→ EXERCISE BRIEF: Which lines of the material hold the word "service"? Copy each one.

→ SUPPLIED MATERIAL:

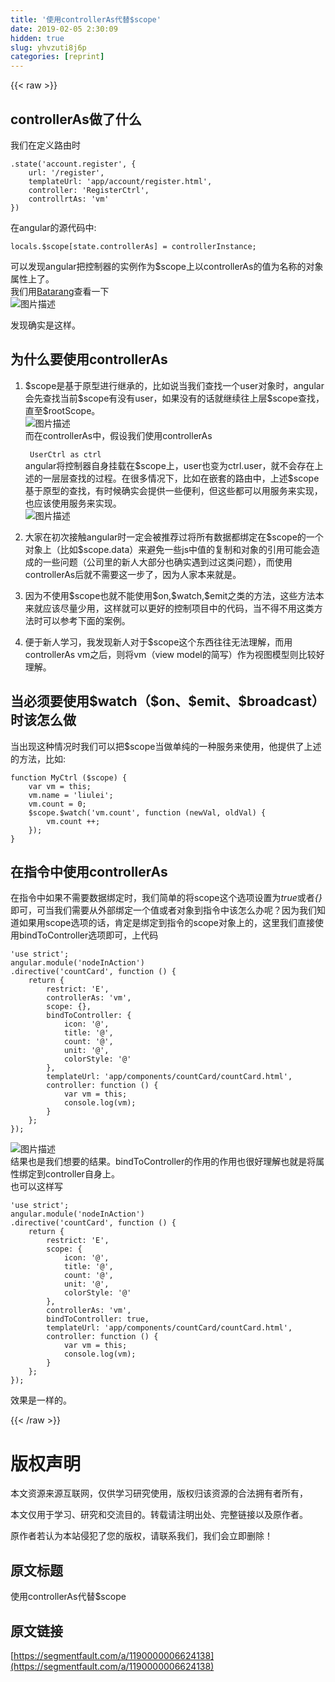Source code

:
 ```yaml
---
title: '使用controllerAs代替$scope' 
date: 2019-02-05 2:30:09
hidden: true
slug: yhvzuti8j6p
categories: [reprint]
---
```


{{< raw >}}

                    
<h2 id="articleHeader0">controllerAs做了什么</h2>
<p>我们在定义路由时</p>
<div class="widget-codetool" style="display:none;">
      <div class="widget-codetool--inner">
      <span class="selectCode code-tool" data-toggle="tooltip" data-placement="top" title="" data-original-title="全选"></span>
      <span type="button" class="copyCode code-tool" data-toggle="tooltip" data-placement="top" data-clipboard-text=".state('account.register', {
    url: '/register',
    templateUrl: 'app/account/register.html',
    controller: 'RegisterCtrl',
    controllrtAs: 'vm'
})" title="" data-original-title="复制"></span>
      <span type="button" class="saveToNote code-tool" data-toggle="tooltip" data-placement="top" title="" data-original-title="放进笔记"></span>
      </div>
      </div><pre class="hljs less"><code><span class="hljs-selector-class">.state</span>(<span class="hljs-string">'account.register'</span>, {
    <span class="hljs-attribute">url</span>: <span class="hljs-string">'/register'</span>,
    <span class="hljs-attribute">templateUrl</span>: <span class="hljs-string">'app/account/register.html'</span>,
    <span class="hljs-attribute">controller</span>: <span class="hljs-string">'RegisterCtrl'</span>,
    <span class="hljs-attribute">controllrtAs</span>: <span class="hljs-string">'vm'</span>
})</code></pre>
<p>在angular的源代码中:</p>
<div class="widget-codetool" style="display:none;">
      <div class="widget-codetool--inner">
      <span class="selectCode code-tool" data-toggle="tooltip" data-placement="top" title="" data-original-title="全选"></span>
      <span type="button" class="copyCode code-tool" data-toggle="tooltip" data-placement="top" data-clipboard-text="locals.$scope[state.controllerAs] = controllerInstance;" title="" data-original-title="复制"></span>
      <span type="button" class="saveToNote code-tool" data-toggle="tooltip" data-placement="top" title="" data-original-title="放进笔记"></span>
      </div>
      </div><pre class="hljs pf"><code style="word-break: break-word; white-space: initial;">locals.<span class="hljs-variable">$scope</span>[<span class="hljs-keyword">state</span>.controllerAs] = controllerInstance;</code></pre>
<p>可以发现angular把控制器的实例作为$scope上以controllerAs的值为名称的对象属性上了。<br>我们用<a href="https://chrome.google.com/webstore/detail/angularjs-batarang/ighdmehidhipcmcojjgiloacoafjmpfk?utm_source=chrome-app-launcher-info-dialog" rel="nofollow noreferrer" target="_blank">Batarang</a>查看一下<br><span class="img-wrap"><img data-src="/img/bVBWTS" src="https://static.alili.tech/img/bVBWTS" alt="图片描述" title="图片描述" style="cursor: pointer; display: inline;"></span></p>
<p>发现确实是这样。</p>
<h2 id="articleHeader1">为什么要使用controllerAs</h2>
<ol>
<li>
<p>$scope是基于原型进行继承的，比如说当我们查找一个user对象时，angular会先查找当前$scope有没有user，如果没有的话就继续往上层$scope查找，直至$rootScope。<br><span class="img-wrap"><img data-src="/img/bVBW9D" src="https://static.alili.tech/img/bVBW9D" alt="图片描述" title="图片描述" style="cursor: pointer; display: inline;"></span><br>   而在controllerAs中，假设我们使用controllerAs</p>
<p><code> UserCtrl as ctrl </code><br>   angular将控制器自身挂载在$scope上，user也变为ctrl.user，就不会存在上述的一层层查找的过程。在很多情况下，比如在嵌套的路由中，上述$scope基于原型的查找，有时候确实会提供一些便利，但这些都可以用服务来实现，也应该使用服务来实现。<br><span class="img-wrap"><img data-src="/img/bVBXaI" src="https://static.alili.tech/img/bVBXaI" alt="图片描述" title="图片描述" style="cursor: pointer; display: inline;"></span></p>
</li>
<li><p>大家在初次接触angular时一定会被推荐过将所有数据都绑定在$scope的一个对象上（比如$scope.data）来避免一些js中值的复制和对象的引用可能会造成的一些问题（公司里的新人大部分也确实遇到过这类问题），而使用controllerAs后就不需要这一步了，因为人家本来就是。</p></li>
<li><p>因为不使用$scope也就不能使用$on,$watch,$emit之类的方法，这些方法本来就应该尽量少用，这样就可以更好的控制项目中的代码，当不得不用这类方法时可以参考下面的案例。</p></li>
<li><p>便于新人学习，我发现新人对于$scope这个东西往往无法理解，而用controllerAs vm之后，则将vm（view model的简写）作为视图模型则比较好理解。</p></li>
</ol>
<h2 id="articleHeader2">当必须要使用$watch（$on、$emit、$broadcast）时该怎么做</h2>
<p>当出现这种情况时我们可以把$scope当做单纯的一种服务来使用，他提供了上述的方法，比如:</p>
<div class="widget-codetool" style="display:none;">
      <div class="widget-codetool--inner">
      <span class="selectCode code-tool" data-toggle="tooltip" data-placement="top" title="" data-original-title="全选"></span>
      <span type="button" class="copyCode code-tool" data-toggle="tooltip" data-placement="top" data-clipboard-text="function MyCtrl ($scope) {
    var vm = this;
    vm.name = 'liulei';
    vm.count = 0;
    $scope.$watch('vm.count', function (newVal, oldVal) {
        vm.count ++;
    });
}" title="" data-original-title="复制"></span>
      <span type="button" class="saveToNote code-tool" data-toggle="tooltip" data-placement="top" title="" data-original-title="放进笔记"></span>
      </div>
      </div><pre class="hljs php"><code><span class="hljs-function"><span class="hljs-keyword">function</span> <span class="hljs-title">MyCtrl</span> <span class="hljs-params">($scope)</span> </span>{
    <span class="hljs-keyword">var</span> vm = this;
    vm.name = <span class="hljs-string">'liulei'</span>;
    vm.count = <span class="hljs-number">0</span>;
    $scope.$watch(<span class="hljs-string">'vm.count'</span>, <span class="hljs-function"><span class="hljs-keyword">function</span> <span class="hljs-params">(newVal, oldVal)</span> </span>{
        vm.count ++;
    });
}</code></pre>
<h2 id="articleHeader3">在指令中使用controllerAs</h2>
<p>在指令中如果不需要数据绑定时，我们简单的将scope这个选项设置为<em>true</em>或者<em>{}</em>即可，可当我们需要从外部绑定一个值或者对象到指令中该怎么办呢？因为我们知道如果用scope选项的话，肯定是绑定到指令的scope对象上的，这里我们直接使用bindToController选项即可，上代码</p>
<div class="widget-codetool" style="display:none;">
      <div class="widget-codetool--inner">
      <span class="selectCode code-tool" data-toggle="tooltip" data-placement="top" title="" data-original-title="全选"></span>
      <span type="button" class="copyCode code-tool" data-toggle="tooltip" data-placement="top" data-clipboard-text="'use strict';
angular.module('nodeInAction')
.directive('countCard', function () {
    return {
        restrict: 'E',
        controllerAs: 'vm',
        scope: {},
        bindToController: {
            icon: '@',
            title: '@',
            count: '@',
            unit: '@',
            colorStyle: '@'
        },
        templateUrl: 'app/components/countCard/countCard.html',
        controller: function () {
            var vm = this;        
            console.log(vm);
        }
    };
});" title="" data-original-title="复制"></span>
      <span type="button" class="saveToNote code-tool" data-toggle="tooltip" data-placement="top" title="" data-original-title="放进笔记"></span>
      </div>
      </div><pre class="hljs javascript"><code><span class="hljs-meta">'use strict'</span>;
angular.module(<span class="hljs-string">'nodeInAction'</span>)
.directive(<span class="hljs-string">'countCard'</span>, <span class="hljs-function"><span class="hljs-keyword">function</span> (<span class="hljs-params"></span>) </span>{
    <span class="hljs-keyword">return</span> {
        <span class="hljs-attr">restrict</span>: <span class="hljs-string">'E'</span>,
        <span class="hljs-attr">controllerAs</span>: <span class="hljs-string">'vm'</span>,
        <span class="hljs-attr">scope</span>: {},
        <span class="hljs-attr">bindToController</span>: {
            <span class="hljs-attr">icon</span>: <span class="hljs-string">'@'</span>,
            <span class="hljs-attr">title</span>: <span class="hljs-string">'@'</span>,
            <span class="hljs-attr">count</span>: <span class="hljs-string">'@'</span>,
            <span class="hljs-attr">unit</span>: <span class="hljs-string">'@'</span>,
            <span class="hljs-attr">colorStyle</span>: <span class="hljs-string">'@'</span>
        },
        <span class="hljs-attr">templateUrl</span>: <span class="hljs-string">'app/components/countCard/countCard.html'</span>,
        <span class="hljs-attr">controller</span>: <span class="hljs-function"><span class="hljs-keyword">function</span> (<span class="hljs-params"></span>) </span>{
            <span class="hljs-keyword">var</span> vm = <span class="hljs-keyword">this</span>;        
            <span class="hljs-built_in">console</span>.log(vm);
        }
    };
});</code></pre>
<p><span class="img-wrap"><img data-src="/img/bVBXoq" src="https://static.alili.tech/img/bVBXoq" alt="图片描述" title="图片描述" style="cursor: pointer;"></span><br>结果也是我们想要的结果。bindToController的作用的作用也很好理解也就是将属性绑定到controller自身上。<br>也可以这样写</p>
<div class="widget-codetool" style="display:none;">
      <div class="widget-codetool--inner">
      <span class="selectCode code-tool" data-toggle="tooltip" data-placement="top" title="" data-original-title="全选"></span>
      <span type="button" class="copyCode code-tool" data-toggle="tooltip" data-placement="top" data-clipboard-text="'use strict';
angular.module('nodeInAction')
.directive('countCard', function () {
    return {
        restrict: 'E',
        scope: {
            icon: '@',
            title: '@',
            count: '@',
            unit: '@',
            colorStyle: '@'
        },
        controllerAs: 'vm',
        bindToController: true,
        templateUrl: 'app/components/countCard/countCard.html',
        controller: function () {
            var vm = this;        
            console.log(vm);
        }
    };
});" title="" data-original-title="复制"></span>
      <span type="button" class="saveToNote code-tool" data-toggle="tooltip" data-placement="top" title="" data-original-title="放进笔记"></span>
      </div>
      </div><pre class="hljs javascript"><code><span class="hljs-meta">'use strict'</span>;
angular.module(<span class="hljs-string">'nodeInAction'</span>)
.directive(<span class="hljs-string">'countCard'</span>, <span class="hljs-function"><span class="hljs-keyword">function</span> (<span class="hljs-params"></span>) </span>{
    <span class="hljs-keyword">return</span> {
        <span class="hljs-attr">restrict</span>: <span class="hljs-string">'E'</span>,
        <span class="hljs-attr">scope</span>: {
            <span class="hljs-attr">icon</span>: <span class="hljs-string">'@'</span>,
            <span class="hljs-attr">title</span>: <span class="hljs-string">'@'</span>,
            <span class="hljs-attr">count</span>: <span class="hljs-string">'@'</span>,
            <span class="hljs-attr">unit</span>: <span class="hljs-string">'@'</span>,
            <span class="hljs-attr">colorStyle</span>: <span class="hljs-string">'@'</span>
        },
        <span class="hljs-attr">controllerAs</span>: <span class="hljs-string">'vm'</span>,
        <span class="hljs-attr">bindToController</span>: <span class="hljs-literal">true</span>,
        <span class="hljs-attr">templateUrl</span>: <span class="hljs-string">'app/components/countCard/countCard.html'</span>,
        <span class="hljs-attr">controller</span>: <span class="hljs-function"><span class="hljs-keyword">function</span> (<span class="hljs-params"></span>) </span>{
            <span class="hljs-keyword">var</span> vm = <span class="hljs-keyword">this</span>;        
            <span class="hljs-built_in">console</span>.log(vm);
        }
    };
});</code></pre>
<p>效果是一样的。</p>

                
{{< /raw >}}

# 版权声明
本文资源来源互联网，仅供学习研究使用，版权归该资源的合法拥有者所有，

本文仅用于学习、研究和交流目的。转载请注明出处、完整链接以及原作者。

原作者若认为本站侵犯了您的版权，请联系我们，我们会立即删除！

## 原文标题
使用controllerAs代替$scope

## 原文链接
[https://segmentfault.com/a/1190000006624138](https://segmentfault.com/a/1190000006624138)

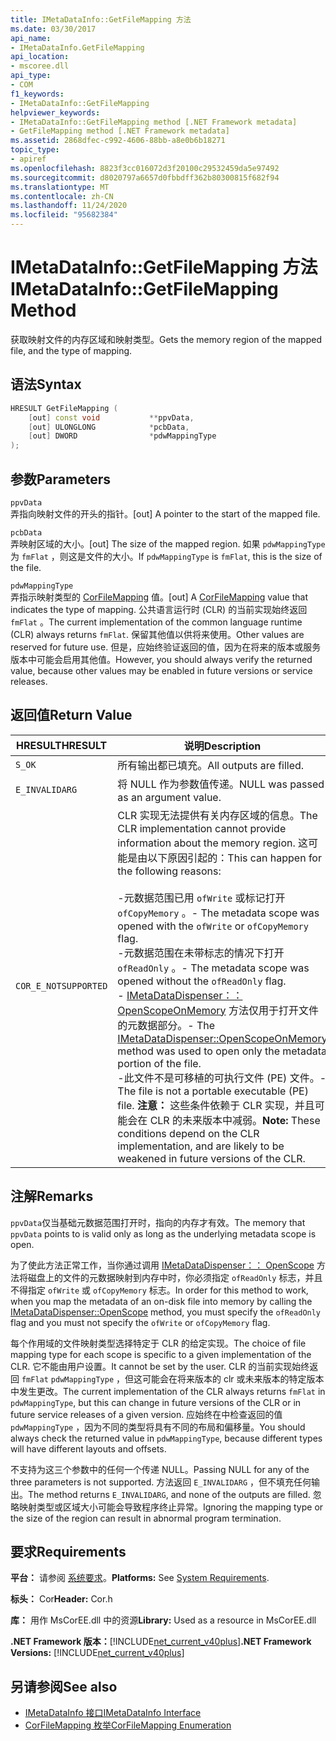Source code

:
 ```yaml
---
title: IMetaDataInfo::GetFileMapping 方法
ms.date: 03/30/2017
api_name:
- IMetaDataInfo.GetFileMapping
api_location:
- mscoree.dll
api_type:
- COM
f1_keywords:
- IMetaDataInfo::GetFileMapping
helpviewer_keywords:
- IMetaDataInfo::GetFileMapping method [.NET Framework metadata]
- GetFileMapping method [.NET Framework metadata]
ms.assetid: 2868dfec-c992-4606-88bb-a8e0b6b18271
topic_type:
- apiref
ms.openlocfilehash: 8823f3cc016072d3f20100c29532459da5e97492
ms.sourcegitcommit: d8020797a6657d0fbbdff362b80300815f682f94
ms.translationtype: MT
ms.contentlocale: zh-CN
ms.lasthandoff: 11/24/2020
ms.locfileid: "95682384"
---
```

# <a name="imetadatainfogetfilemapping-method"></a><span data-ttu-id="07272-102">IMetaDataInfo::GetFileMapping 方法</span><span class="sxs-lookup"><span data-stu-id="07272-102">IMetaDataInfo::GetFileMapping Method</span></span>

<span data-ttu-id="07272-103">获取映射文件的内存区域和映射类型。</span><span class="sxs-lookup"><span data-stu-id="07272-103">Gets the memory region of the mapped file, and the type of mapping.</span></span>  
  
## <a name="syntax"></a><span data-ttu-id="07272-104">语法</span><span class="sxs-lookup"><span data-stu-id="07272-104">Syntax</span></span>  
  
```cpp  
HRESULT GetFileMapping (  
    [out] const void           **ppvData,
    [out] ULONGLONG            *pcbData,
    [out] DWORD                *pdwMappingType  
);  
```  
  
## <a name="parameters"></a><span data-ttu-id="07272-105">参数</span><span class="sxs-lookup"><span data-stu-id="07272-105">Parameters</span></span>  

 `ppvData`  
 <span data-ttu-id="07272-106">弄指向映射文件的开头的指针。</span><span class="sxs-lookup"><span data-stu-id="07272-106">[out] A pointer to the start of the mapped file.</span></span>  
  
 `pcbData`  
 <span data-ttu-id="07272-107">弄映射区域的大小。</span><span class="sxs-lookup"><span data-stu-id="07272-107">[out] The size of the mapped region.</span></span> <span data-ttu-id="07272-108">如果 `pdwMappingType` 为 `fmFlat` ，则这是文件的大小。</span><span class="sxs-lookup"><span data-stu-id="07272-108">If `pdwMappingType` is `fmFlat`, this is the size of the file.</span></span>  
  
 `pdwMappingType`  
 <span data-ttu-id="07272-109">弄指示映射类型的 [CorFileMapping](corfilemapping-enumeration.md) 值。</span><span class="sxs-lookup"><span data-stu-id="07272-109">[out] A [CorFileMapping](corfilemapping-enumeration.md) value that indicates the type of mapping.</span></span> <span data-ttu-id="07272-110">公共语言运行时 (CLR) 的当前实现始终返回 `fmFlat` 。</span><span class="sxs-lookup"><span data-stu-id="07272-110">The current implementation of the common language runtime (CLR) always returns `fmFlat`.</span></span> <span data-ttu-id="07272-111">保留其他值以供将来使用。</span><span class="sxs-lookup"><span data-stu-id="07272-111">Other values are reserved for future use.</span></span> <span data-ttu-id="07272-112">但是，应始终验证返回的值，因为在将来的版本或服务版本中可能会启用其他值。</span><span class="sxs-lookup"><span data-stu-id="07272-112">However, you should always verify the returned value, because other values may be enabled in future versions or service releases.</span></span>  
  
## <a name="return-value"></a><span data-ttu-id="07272-113">返回值</span><span class="sxs-lookup"><span data-stu-id="07272-113">Return Value</span></span>  
  
|<span data-ttu-id="07272-114">HRESULT</span><span class="sxs-lookup"><span data-stu-id="07272-114">HRESULT</span></span>|<span data-ttu-id="07272-115">说明</span><span class="sxs-lookup"><span data-stu-id="07272-115">Description</span></span>|  
|-------------|-----------------|  
|`S_OK`|<span data-ttu-id="07272-116">所有输出都已填充。</span><span class="sxs-lookup"><span data-stu-id="07272-116">All outputs are filled.</span></span>|  
|`E_INVALIDARG`|<span data-ttu-id="07272-117">将 NULL 作为参数值传递。</span><span class="sxs-lookup"><span data-stu-id="07272-117">NULL was passed as an argument value.</span></span>|  
|`COR_E_NOTSUPPORTED`|<span data-ttu-id="07272-118">CLR 实现无法提供有关内存区域的信息。</span><span class="sxs-lookup"><span data-stu-id="07272-118">The CLR implementation cannot provide information about the memory region.</span></span> <span data-ttu-id="07272-119">这可能是由以下原因引起的：</span><span class="sxs-lookup"><span data-stu-id="07272-119">This can happen for the following reasons:</span></span><br /><br /> <span data-ttu-id="07272-120">-元数据范围已用 `ofWrite` 或标记打开 `ofCopyMemory` 。</span><span class="sxs-lookup"><span data-stu-id="07272-120">-   The metadata scope was opened with the `ofWrite` or `ofCopyMemory` flag.</span></span><br /><span data-ttu-id="07272-121">-元数据范围在未带标志的情况下打开 `ofReadOnly` 。</span><span class="sxs-lookup"><span data-stu-id="07272-121">-   The metadata scope was opened without the `ofReadOnly` flag.</span></span><br /><span data-ttu-id="07272-122">- [IMetaDataDispenser：： OpenScopeOnMemory](imetadatadispenser-openscopeonmemory-method.md) 方法仅用于打开文件的元数据部分。</span><span class="sxs-lookup"><span data-stu-id="07272-122">-   The [IMetaDataDispenser::OpenScopeOnMemory](imetadatadispenser-openscopeonmemory-method.md) method was used to open only the metadata portion of the file.</span></span><br /><span data-ttu-id="07272-123">-此文件不是可移植的可执行文件 (PE) 文件。</span><span class="sxs-lookup"><span data-stu-id="07272-123">-   The file is not a portable executable (PE) file.</span></span> <span data-ttu-id="07272-124">**注意：**  这些条件依赖于 CLR 实现，并且可能会在 CLR 的未来版本中减弱。</span><span class="sxs-lookup"><span data-stu-id="07272-124">**Note:**  These conditions depend on the CLR implementation, and are likely to be weakened in future versions of the CLR.</span></span>|  
  
## <a name="remarks"></a><span data-ttu-id="07272-125">注解</span><span class="sxs-lookup"><span data-stu-id="07272-125">Remarks</span></span>  

 <span data-ttu-id="07272-126">`ppvData`仅当基础元数据范围打开时，指向的内存才有效。</span><span class="sxs-lookup"><span data-stu-id="07272-126">The memory that `ppvData` points to is valid only as long as the underlying metadata scope is open.</span></span>  
  
 <span data-ttu-id="07272-127">为了使此方法正常工作，当你通过调用 [IMetaDataDispenser：： OpenScope](imetadatadispenser-openscope-method.md) 方法将磁盘上的文件的元数据映射到内存中时，你必须指定 `ofReadOnly` 标志，并且不得指定 `ofWrite` 或 `ofCopyMemory` 标志。</span><span class="sxs-lookup"><span data-stu-id="07272-127">In order for this method to work, when you map the metadata of an on-disk file into memory by calling the [IMetaDataDispenser::OpenScope](imetadatadispenser-openscope-method.md) method, you must specify the `ofReadOnly` flag and you must not specify the `ofWrite` or `ofCopyMemory` flag.</span></span>  
  
 <span data-ttu-id="07272-128">每个作用域的文件映射类型选择特定于 CLR 的给定实现。</span><span class="sxs-lookup"><span data-stu-id="07272-128">The choice of file mapping type for each scope is specific to a given implementation of the CLR.</span></span> <span data-ttu-id="07272-129">它不能由用户设置。</span><span class="sxs-lookup"><span data-stu-id="07272-129">It cannot be set by the user.</span></span> <span data-ttu-id="07272-130">CLR 的当前实现始终返回 `fmFlat` `pdwMappingType` ，但这可能会在将来版本的 clr 或未来版本的特定版本中发生更改。</span><span class="sxs-lookup"><span data-stu-id="07272-130">The current implementation of the CLR always returns `fmFlat` in `pdwMappingType`, but this can change in future versions of the CLR or in future service releases of a given version.</span></span> <span data-ttu-id="07272-131">应始终在中检查返回的值 `pdwMappingType` ，因为不同的类型将具有不同的布局和偏移量。</span><span class="sxs-lookup"><span data-stu-id="07272-131">You should always check the returned value in `pdwMappingType`, because different types will have different layouts and offsets.</span></span>  
  
 <span data-ttu-id="07272-132">不支持为这三个参数中的任何一个传递 NULL。</span><span class="sxs-lookup"><span data-stu-id="07272-132">Passing NULL for any of the three parameters is not supported.</span></span> <span data-ttu-id="07272-133">方法返回 `E_INVALIDARG` ，但不填充任何输出。</span><span class="sxs-lookup"><span data-stu-id="07272-133">The method returns `E_INVALIDARG`, and none of the outputs are filled.</span></span> <span data-ttu-id="07272-134">忽略映射类型或区域大小可能会导致程序终止异常。</span><span class="sxs-lookup"><span data-stu-id="07272-134">Ignoring the mapping type or the size of the region can result in abnormal program termination.</span></span>  
  
## <a name="requirements"></a><span data-ttu-id="07272-135">要求</span><span class="sxs-lookup"><span data-stu-id="07272-135">Requirements</span></span>  

 <span data-ttu-id="07272-136">**平台：** 请参阅 [系统要求](../../get-started/system-requirements.md)。</span><span class="sxs-lookup"><span data-stu-id="07272-136">**Platforms:** See [System Requirements](../../get-started/system-requirements.md).</span></span>  
  
 <span data-ttu-id="07272-137">**标头：** Cor</span><span class="sxs-lookup"><span data-stu-id="07272-137">**Header:** Cor.h</span></span>  
  
 <span data-ttu-id="07272-138">**库：** 用作 MsCorEE.dll 中的资源</span><span class="sxs-lookup"><span data-stu-id="07272-138">**Library:** Used as a resource in MsCorEE.dll</span></span>  
  
 <span data-ttu-id="07272-139">**.NET Framework 版本：**[!INCLUDE[net_current_v40plus](../../../../includes/net-current-v40plus-md.md)]</span><span class="sxs-lookup"><span data-stu-id="07272-139">**.NET Framework Versions:** [!INCLUDE[net_current_v40plus](../../../../includes/net-current-v40plus-md.md)]</span></span>  
  
## <a name="see-also"></a><span data-ttu-id="07272-140">另请参阅</span><span class="sxs-lookup"><span data-stu-id="07272-140">See also</span></span>

- [<span data-ttu-id="07272-141">IMetaDataInfo 接口</span><span class="sxs-lookup"><span data-stu-id="07272-141">IMetaDataInfo Interface</span></span>](imetadatainfo-interface.md)
- [<span data-ttu-id="07272-142">CorFileMapping 枚举</span><span class="sxs-lookup"><span data-stu-id="07272-142">CorFileMapping Enumeration</span></span>](corfilemapping-enumeration.md)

→ ANSWER:
 <span data-ttu-id="07272-109">弄指示映射类型的 [CorFileMapping](corfilemapping-enumeration.md) 值。</span><span class="sxs-lookup"><span data-stu-id="07272-109">[out] A [CorFileMapping](corfilemapping-enumeration.md) value that indicates the type of mapping.</span></span> <span data-ttu-id="07272-110">公共语言运行时 (CLR) 的当前实现始终返回 `fmFlat` 。</span><span class="sxs-lookup"><span data-stu-id="07272-110">The current implementation of the common language runtime (CLR) always returns `fmFlat`.</span></span> <span data-ttu-id="07272-111">保留其他值以供将来使用。</span><span class="sxs-lookup"><span data-stu-id="07272-111">Other values are reserved for future use.</span></span> <span data-ttu-id="07272-112">但是，应始终验证返回的值，因为在将来的版本或服务版本中可能会启用其他值。</span><span class="sxs-lookup"><span data-stu-id="07272-112">However, you should always verify the returned value, because other values may be enabled in future versions or service releases.</span></span>  
 <span data-ttu-id="07272-128">每个作用域的文件映射类型选择特定于 CLR 的给定实现。</span><span class="sxs-lookup"><span data-stu-id="07272-128">The choice of file mapping type for each scope is specific to a given implementation of the CLR.</span></span> <span data-ttu-id="07272-129">它不能由用户设置。</span><span class="sxs-lookup"><span data-stu-id="07272-129">It cannot be set by the user.</span></span> <span data-ttu-id="07272-130">CLR 的当前实现始终返回 `fmFlat` `pdwMappingType` ，但这可能会在将来版本的 clr 或未来版本的特定版本中发生更改。</span><span class="sxs-lookup"><span data-stu-id="07272-130">The current implementation of the CLR always returns `fmFlat` in `pdwMappingType`, but this can change in future versions of the CLR or in future service releases of a given version.</span></span> <span data-ttu-id="07272-131">应始终在中检查返回的值 `pdwMappingType` ，因为不同的类型将具有不同的布局和偏移量。</span><span class="sxs-lookup"><span data-stu-id="07272-131">You should always check the returned value in `pdwMappingType`, because different types will have different layouts and offsets.</span></span>  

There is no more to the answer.